After discussion, we decide to focus on manipulating K-steps(the depth of the diffusion). In Openvpi version, it mentions that the empirical values of K-steps are usually between 300-400. And in the original Diffsinger paper, 54 is the chosen value. We plan to train a series of models with different K-steps to see the potential pattern.

To find the best K-steps, we plan to adapt KL-divergence mentioned as a shortcut in the paper, or we will figure out a dynamic way to determine the K.

We also plan to work on the inference evaluation as the original paper used a subjective method asking serval people to give scores. Some benchmarks we are thinking about are:

  • note
  • noise
  • duration
  • pitch

We started to deploy the Openvpi’s version of Diffsinger on Google Cloud.
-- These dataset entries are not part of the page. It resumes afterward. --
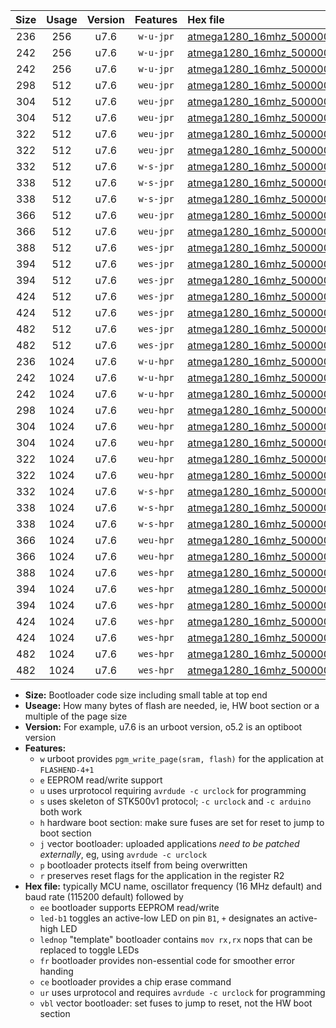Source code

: |Size|Usage|Version|Features|Hex file|
|:-:|:-:|:-:|:-:|:--|
|236|256|u7.6|`w-u-jpr`|[atmega1280_16mhz_500000bps_ur_vbl.hex](https://raw.githubusercontent.com/stefanrueger/urboot/main//atmega1280_16mhz_500000bps_ur_vbl.hex)|
|242|256|u7.6|`w-u-jpr`|[atmega1280_16mhz_500000bps_led+b7_ur_vbl.hex](https://raw.githubusercontent.com/stefanrueger/urboot/main//atmega1280_16mhz_500000bps_led+b7_ur_vbl.hex)|
|242|256|u7.6|`w-u-jpr`|[atmega1280_16mhz_500000bps_lednop_ur_vbl.hex](https://raw.githubusercontent.com/stefanrueger/urboot/main//atmega1280_16mhz_500000bps_lednop_ur_vbl.hex)|
|298|512|u7.6|`weu-jpr`|[atmega1280_16mhz_500000bps_ee_ur_vbl.hex](https://raw.githubusercontent.com/stefanrueger/urboot/main//atmega1280_16mhz_500000bps_ee_ur_vbl.hex)|
|304|512|u7.6|`weu-jpr`|[atmega1280_16mhz_500000bps_ee_led+b7_ur_vbl.hex](https://raw.githubusercontent.com/stefanrueger/urboot/main//atmega1280_16mhz_500000bps_ee_led+b7_ur_vbl.hex)|
|304|512|u7.6|`weu-jpr`|[atmega1280_16mhz_500000bps_ee_lednop_ur_vbl.hex](https://raw.githubusercontent.com/stefanrueger/urboot/main//atmega1280_16mhz_500000bps_ee_lednop_ur_vbl.hex)|
|322|512|u7.6|`weu-jpr`|[atmega1280_16mhz_500000bps_ee_led+b7_fr_ur_vbl.hex](https://raw.githubusercontent.com/stefanrueger/urboot/main//atmega1280_16mhz_500000bps_ee_led+b7_fr_ur_vbl.hex)|
|322|512|u7.6|`weu-jpr`|[atmega1280_16mhz_500000bps_ee_lednop_fr_ur_vbl.hex](https://raw.githubusercontent.com/stefanrueger/urboot/main//atmega1280_16mhz_500000bps_ee_lednop_fr_ur_vbl.hex)|
|332|512|u7.6|`w-s-jpr`|[atmega1280_16mhz_500000bps_vbl.hex](https://raw.githubusercontent.com/stefanrueger/urboot/main//atmega1280_16mhz_500000bps_vbl.hex)|
|338|512|u7.6|`w-s-jpr`|[atmega1280_16mhz_500000bps_led+b7_vbl.hex](https://raw.githubusercontent.com/stefanrueger/urboot/main//atmega1280_16mhz_500000bps_led+b7_vbl.hex)|
|338|512|u7.6|`w-s-jpr`|[atmega1280_16mhz_500000bps_lednop_vbl.hex](https://raw.githubusercontent.com/stefanrueger/urboot/main//atmega1280_16mhz_500000bps_lednop_vbl.hex)|
|366|512|u7.6|`weu-jpr`|[atmega1280_16mhz_500000bps_ee_led+b7_fr_ce_ur_vbl.hex](https://raw.githubusercontent.com/stefanrueger/urboot/main//atmega1280_16mhz_500000bps_ee_led+b7_fr_ce_ur_vbl.hex)|
|366|512|u7.6|`weu-jpr`|[atmega1280_16mhz_500000bps_ee_lednop_fr_ce_ur_vbl.hex](https://raw.githubusercontent.com/stefanrueger/urboot/main//atmega1280_16mhz_500000bps_ee_lednop_fr_ce_ur_vbl.hex)|
|388|512|u7.6|`wes-jpr`|[atmega1280_16mhz_500000bps_ee_vbl.hex](https://raw.githubusercontent.com/stefanrueger/urboot/main//atmega1280_16mhz_500000bps_ee_vbl.hex)|
|394|512|u7.6|`wes-jpr`|[atmega1280_16mhz_500000bps_ee_led+b7_vbl.hex](https://raw.githubusercontent.com/stefanrueger/urboot/main//atmega1280_16mhz_500000bps_ee_led+b7_vbl.hex)|
|394|512|u7.6|`wes-jpr`|[atmega1280_16mhz_500000bps_ee_lednop_vbl.hex](https://raw.githubusercontent.com/stefanrueger/urboot/main//atmega1280_16mhz_500000bps_ee_lednop_vbl.hex)|
|424|512|u7.6|`wes-jpr`|[atmega1280_16mhz_500000bps_ee_led+b7_fr_vbl.hex](https://raw.githubusercontent.com/stefanrueger/urboot/main//atmega1280_16mhz_500000bps_ee_led+b7_fr_vbl.hex)|
|424|512|u7.6|`wes-jpr`|[atmega1280_16mhz_500000bps_ee_lednop_fr_vbl.hex](https://raw.githubusercontent.com/stefanrueger/urboot/main//atmega1280_16mhz_500000bps_ee_lednop_fr_vbl.hex)|
|482|512|u7.6|`wes-jpr`|[atmega1280_16mhz_500000bps_ee_led+b7_fr_ce_vbl.hex](https://raw.githubusercontent.com/stefanrueger/urboot/main//atmega1280_16mhz_500000bps_ee_led+b7_fr_ce_vbl.hex)|
|482|512|u7.6|`wes-jpr`|[atmega1280_16mhz_500000bps_ee_lednop_fr_ce_vbl.hex](https://raw.githubusercontent.com/stefanrueger/urboot/main//atmega1280_16mhz_500000bps_ee_lednop_fr_ce_vbl.hex)|
|236|1024|u7.6|`w-u-hpr`|[atmega1280_16mhz_500000bps_ur.hex](https://raw.githubusercontent.com/stefanrueger/urboot/main//atmega1280_16mhz_500000bps_ur.hex)|
|242|1024|u7.6|`w-u-hpr`|[atmega1280_16mhz_500000bps_led+b7_ur.hex](https://raw.githubusercontent.com/stefanrueger/urboot/main//atmega1280_16mhz_500000bps_led+b7_ur.hex)|
|242|1024|u7.6|`w-u-hpr`|[atmega1280_16mhz_500000bps_lednop_ur.hex](https://raw.githubusercontent.com/stefanrueger/urboot/main//atmega1280_16mhz_500000bps_lednop_ur.hex)|
|298|1024|u7.6|`weu-hpr`|[atmega1280_16mhz_500000bps_ee_ur.hex](https://raw.githubusercontent.com/stefanrueger/urboot/main//atmega1280_16mhz_500000bps_ee_ur.hex)|
|304|1024|u7.6|`weu-hpr`|[atmega1280_16mhz_500000bps_ee_led+b7_ur.hex](https://raw.githubusercontent.com/stefanrueger/urboot/main//atmega1280_16mhz_500000bps_ee_led+b7_ur.hex)|
|304|1024|u7.6|`weu-hpr`|[atmega1280_16mhz_500000bps_ee_lednop_ur.hex](https://raw.githubusercontent.com/stefanrueger/urboot/main//atmega1280_16mhz_500000bps_ee_lednop_ur.hex)|
|322|1024|u7.6|`weu-hpr`|[atmega1280_16mhz_500000bps_ee_led+b7_fr_ur.hex](https://raw.githubusercontent.com/stefanrueger/urboot/main//atmega1280_16mhz_500000bps_ee_led+b7_fr_ur.hex)|
|322|1024|u7.6|`weu-hpr`|[atmega1280_16mhz_500000bps_ee_lednop_fr_ur.hex](https://raw.githubusercontent.com/stefanrueger/urboot/main//atmega1280_16mhz_500000bps_ee_lednop_fr_ur.hex)|
|332|1024|u7.6|`w-s-hpr`|[atmega1280_16mhz_500000bps.hex](https://raw.githubusercontent.com/stefanrueger/urboot/main//atmega1280_16mhz_500000bps.hex)|
|338|1024|u7.6|`w-s-hpr`|[atmega1280_16mhz_500000bps_led+b7.hex](https://raw.githubusercontent.com/stefanrueger/urboot/main//atmega1280_16mhz_500000bps_led+b7.hex)|
|338|1024|u7.6|`w-s-hpr`|[atmega1280_16mhz_500000bps_lednop.hex](https://raw.githubusercontent.com/stefanrueger/urboot/main//atmega1280_16mhz_500000bps_lednop.hex)|
|366|1024|u7.6|`weu-hpr`|[atmega1280_16mhz_500000bps_ee_led+b7_fr_ce_ur.hex](https://raw.githubusercontent.com/stefanrueger/urboot/main//atmega1280_16mhz_500000bps_ee_led+b7_fr_ce_ur.hex)|
|366|1024|u7.6|`weu-hpr`|[atmega1280_16mhz_500000bps_ee_lednop_fr_ce_ur.hex](https://raw.githubusercontent.com/stefanrueger/urboot/main//atmega1280_16mhz_500000bps_ee_lednop_fr_ce_ur.hex)|
|388|1024|u7.6|`wes-hpr`|[atmega1280_16mhz_500000bps_ee.hex](https://raw.githubusercontent.com/stefanrueger/urboot/main//atmega1280_16mhz_500000bps_ee.hex)|
|394|1024|u7.6|`wes-hpr`|[atmega1280_16mhz_500000bps_ee_led+b7.hex](https://raw.githubusercontent.com/stefanrueger/urboot/main//atmega1280_16mhz_500000bps_ee_led+b7.hex)|
|394|1024|u7.6|`wes-hpr`|[atmega1280_16mhz_500000bps_ee_lednop.hex](https://raw.githubusercontent.com/stefanrueger/urboot/main//atmega1280_16mhz_500000bps_ee_lednop.hex)|
|424|1024|u7.6|`wes-hpr`|[atmega1280_16mhz_500000bps_ee_led+b7_fr.hex](https://raw.githubusercontent.com/stefanrueger/urboot/main//atmega1280_16mhz_500000bps_ee_led+b7_fr.hex)|
|424|1024|u7.6|`wes-hpr`|[atmega1280_16mhz_500000bps_ee_lednop_fr.hex](https://raw.githubusercontent.com/stefanrueger/urboot/main//atmega1280_16mhz_500000bps_ee_lednop_fr.hex)|
|482|1024|u7.6|`wes-hpr`|[atmega1280_16mhz_500000bps_ee_led+b7_fr_ce.hex](https://raw.githubusercontent.com/stefanrueger/urboot/main//atmega1280_16mhz_500000bps_ee_led+b7_fr_ce.hex)|
|482|1024|u7.6|`wes-hpr`|[atmega1280_16mhz_500000bps_ee_lednop_fr_ce.hex](https://raw.githubusercontent.com/stefanrueger/urboot/main//atmega1280_16mhz_500000bps_ee_lednop_fr_ce.hex)|

- **Size:** Bootloader code size including small table at top end
- **Useage:** How many bytes of flash are needed, ie, HW boot section or a multiple of the page size
- **Version:** For example, u7.6 is an urboot version, o5.2 is an optiboot version
- **Features:**
  + `w` urboot provides `pgm_write_page(sram, flash)` for the application at `FLASHEND-4+1`
  + `e` EEPROM read/write support
  + `u` uses urprotocol requiring `avrdude -c urclock` for programming
  + `s` uses skeleton of STK500v1 protocol; `-c urclock` and `-c arduino` both work
  + `h` hardware boot section: make sure fuses are set for reset to jump to boot section
  + `j` vector bootloader: uploaded applications *need to be patched externally*, eg, using `avrdude -c urclock`
  + `p` bootloader protects itself from being overwritten
  + `r` preserves reset flags for the application in the register R2
- **Hex file:** typically MCU name, oscillator frequency (16 MHz default) and baud rate (115200 default) followed by
  + `ee` bootloader supports EEPROM read/write
  + `led-b1` toggles an active-low LED on pin `B1`, `+` designates an active-high LED
  + `lednop` "template" bootloader contains `mov rx,rx` nops that can be replaced to toggle LEDs
  + `fr` bootloader provides non-essential code for smoother error handing
  + `ce` bootloader provides a chip erase command
  + `ur` uses urprotocol and requires `avrdude -c urclock` for programming
  + `vbl` vector bootloader: set fuses to jump to reset, not the HW boot section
And this detailed guide (in Chinese) helped us a lot, it contains lots of configurations in the project.

Diffsinger provides a nice TensorBoardX integration, you can monitor graphs and audio files on the dashboard.

# start tensorboard on VM, it should be on port 6006 in default
tensorboard --logdir ~/DiffSinger
 
# run this on your local machine
# map VM localhost to local
gcloud compute ssh your-vm --zone your-zone --project your-project -- -L 8080:localhost:6006 -N -f

In the setup process, I had no idea why the training didn’t use GPU at all, so I reinstalled CUDA to fix it. Here are some useful commands.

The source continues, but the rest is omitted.